=== How to complete this task ===
In your output, repeat each entry exactly and include no pictures.

=== The data ===
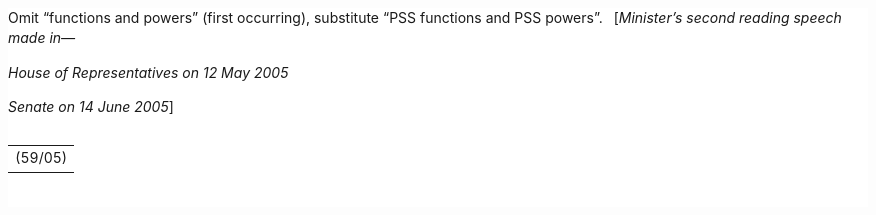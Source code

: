 Omit “functions and powers” (first occurring), substitute “PSS functions and PSS powers”.
 [_Minister’s second reading speech made in—_

_House of Representatives on 12 May 2005_

_Senate on 14 June 2005_]

<div>

<table hspace="0" vspace="0" align="left">
<colgroup>
  <col width="NaN%">
</colgroup>

<tr>
  <td align="left">
    <div>(59/05)</div>
  </td>
</tr></table>

</div>

 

=== Solution below ===
Source code

: Omit “functions and powers” (first occurring), substitute “PSS functions and PSS powers”.
 [_Minister’s second reading speech made in—_

_House of Representatives on 12 May 2005_

_Senate on 14 June 2005_]

<div>

<table hspace="0" vspace="0" align="left">
<colgroup>
  <col width="NaN%">
</colgroup>

<tr>
  <td align="left">
    <div>(59/05)</div>
  </td>
</tr></table>

</div>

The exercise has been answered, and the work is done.